### [Collected data]
<<<<
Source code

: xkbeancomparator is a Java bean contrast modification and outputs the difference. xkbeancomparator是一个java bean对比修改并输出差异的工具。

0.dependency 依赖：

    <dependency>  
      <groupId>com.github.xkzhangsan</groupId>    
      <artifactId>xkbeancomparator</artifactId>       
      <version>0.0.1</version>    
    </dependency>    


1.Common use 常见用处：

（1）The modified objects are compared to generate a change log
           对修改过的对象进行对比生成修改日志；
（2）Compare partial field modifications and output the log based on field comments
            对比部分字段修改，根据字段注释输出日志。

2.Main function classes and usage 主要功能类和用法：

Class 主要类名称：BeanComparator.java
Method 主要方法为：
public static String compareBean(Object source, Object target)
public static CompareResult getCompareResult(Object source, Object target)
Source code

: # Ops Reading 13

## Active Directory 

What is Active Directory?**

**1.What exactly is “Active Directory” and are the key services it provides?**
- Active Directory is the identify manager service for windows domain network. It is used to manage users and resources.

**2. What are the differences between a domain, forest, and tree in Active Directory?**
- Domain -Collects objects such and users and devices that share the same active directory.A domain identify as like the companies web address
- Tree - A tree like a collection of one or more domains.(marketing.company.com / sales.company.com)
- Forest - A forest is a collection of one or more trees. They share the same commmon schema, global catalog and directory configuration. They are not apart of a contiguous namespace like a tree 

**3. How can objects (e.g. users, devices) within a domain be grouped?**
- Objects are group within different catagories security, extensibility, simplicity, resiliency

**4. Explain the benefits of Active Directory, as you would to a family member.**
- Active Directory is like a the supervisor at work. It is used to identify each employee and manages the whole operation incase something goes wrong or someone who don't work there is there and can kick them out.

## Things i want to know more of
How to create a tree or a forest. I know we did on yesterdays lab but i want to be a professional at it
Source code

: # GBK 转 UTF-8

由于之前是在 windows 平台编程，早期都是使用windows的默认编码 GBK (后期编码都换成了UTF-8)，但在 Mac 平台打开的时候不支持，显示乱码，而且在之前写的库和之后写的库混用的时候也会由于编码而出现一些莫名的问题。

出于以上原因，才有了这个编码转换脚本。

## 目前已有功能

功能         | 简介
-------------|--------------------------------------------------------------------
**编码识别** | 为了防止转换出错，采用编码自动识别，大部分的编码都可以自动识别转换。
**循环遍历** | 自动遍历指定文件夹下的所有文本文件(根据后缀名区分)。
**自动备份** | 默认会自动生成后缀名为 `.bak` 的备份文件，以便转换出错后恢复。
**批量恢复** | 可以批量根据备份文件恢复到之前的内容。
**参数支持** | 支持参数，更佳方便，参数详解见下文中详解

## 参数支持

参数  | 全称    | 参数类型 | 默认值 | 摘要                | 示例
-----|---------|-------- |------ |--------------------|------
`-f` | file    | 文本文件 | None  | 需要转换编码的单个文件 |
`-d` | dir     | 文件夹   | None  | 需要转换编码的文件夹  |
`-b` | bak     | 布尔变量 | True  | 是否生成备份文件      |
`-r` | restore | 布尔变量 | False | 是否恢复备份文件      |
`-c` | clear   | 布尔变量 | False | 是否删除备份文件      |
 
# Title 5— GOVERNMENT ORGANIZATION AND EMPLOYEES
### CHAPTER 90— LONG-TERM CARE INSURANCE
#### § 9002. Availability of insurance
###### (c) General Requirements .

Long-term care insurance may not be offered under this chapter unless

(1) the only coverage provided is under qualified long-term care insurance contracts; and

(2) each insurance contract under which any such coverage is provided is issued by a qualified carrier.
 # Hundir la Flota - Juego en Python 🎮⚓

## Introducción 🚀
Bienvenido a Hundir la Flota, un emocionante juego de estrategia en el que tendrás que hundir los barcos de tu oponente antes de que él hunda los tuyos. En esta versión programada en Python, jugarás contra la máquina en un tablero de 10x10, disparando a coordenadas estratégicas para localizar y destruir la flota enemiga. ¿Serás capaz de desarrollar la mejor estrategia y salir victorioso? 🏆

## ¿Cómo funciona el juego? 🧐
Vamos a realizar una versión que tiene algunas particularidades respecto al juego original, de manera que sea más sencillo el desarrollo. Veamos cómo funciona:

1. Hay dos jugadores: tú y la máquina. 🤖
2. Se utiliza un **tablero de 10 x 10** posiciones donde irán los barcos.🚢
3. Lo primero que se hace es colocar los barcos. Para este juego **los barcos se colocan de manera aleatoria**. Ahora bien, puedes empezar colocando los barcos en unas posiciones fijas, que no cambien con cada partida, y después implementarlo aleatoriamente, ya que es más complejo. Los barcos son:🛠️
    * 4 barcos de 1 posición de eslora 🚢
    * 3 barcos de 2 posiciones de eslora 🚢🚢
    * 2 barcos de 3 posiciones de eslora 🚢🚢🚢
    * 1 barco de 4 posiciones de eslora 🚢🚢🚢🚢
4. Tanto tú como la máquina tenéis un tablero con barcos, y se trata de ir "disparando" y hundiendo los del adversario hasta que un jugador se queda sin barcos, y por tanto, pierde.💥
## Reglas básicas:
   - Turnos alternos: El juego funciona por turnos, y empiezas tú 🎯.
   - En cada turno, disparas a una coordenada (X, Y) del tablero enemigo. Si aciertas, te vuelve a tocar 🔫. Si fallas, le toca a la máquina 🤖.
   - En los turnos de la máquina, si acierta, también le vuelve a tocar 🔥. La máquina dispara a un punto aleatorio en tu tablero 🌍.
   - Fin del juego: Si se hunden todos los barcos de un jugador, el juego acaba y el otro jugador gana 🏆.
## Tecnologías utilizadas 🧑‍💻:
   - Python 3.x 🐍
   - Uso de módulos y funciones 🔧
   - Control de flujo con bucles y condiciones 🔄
>>>>
### [The problem]
The output should be exactly the lines above from the line containing "a change log" to the line containing "services it provides?**", inclusive, with no other lines.

### [Written reply]
（1）The modified objects are compared to generate a change log
           对修改过的对象进行对比生成修改日志；
（2）Compare partial field modifications and output the log based on field comments
            对比部分字段修改，根据字段注释输出日志。

2.Main function classes and usage 主要功能类和用法：

Class 主要类名称：BeanComparator.java
Method 主要方法为：
public static String compareBean(Object source, Object target)
public static CompareResult getCompareResult(Object source, Object target)
Source code

: # Ops Reading 13

## Active Directory 

What is Active Directory?**

**1.What exactly is “Active Directory” and are the key services it provides?**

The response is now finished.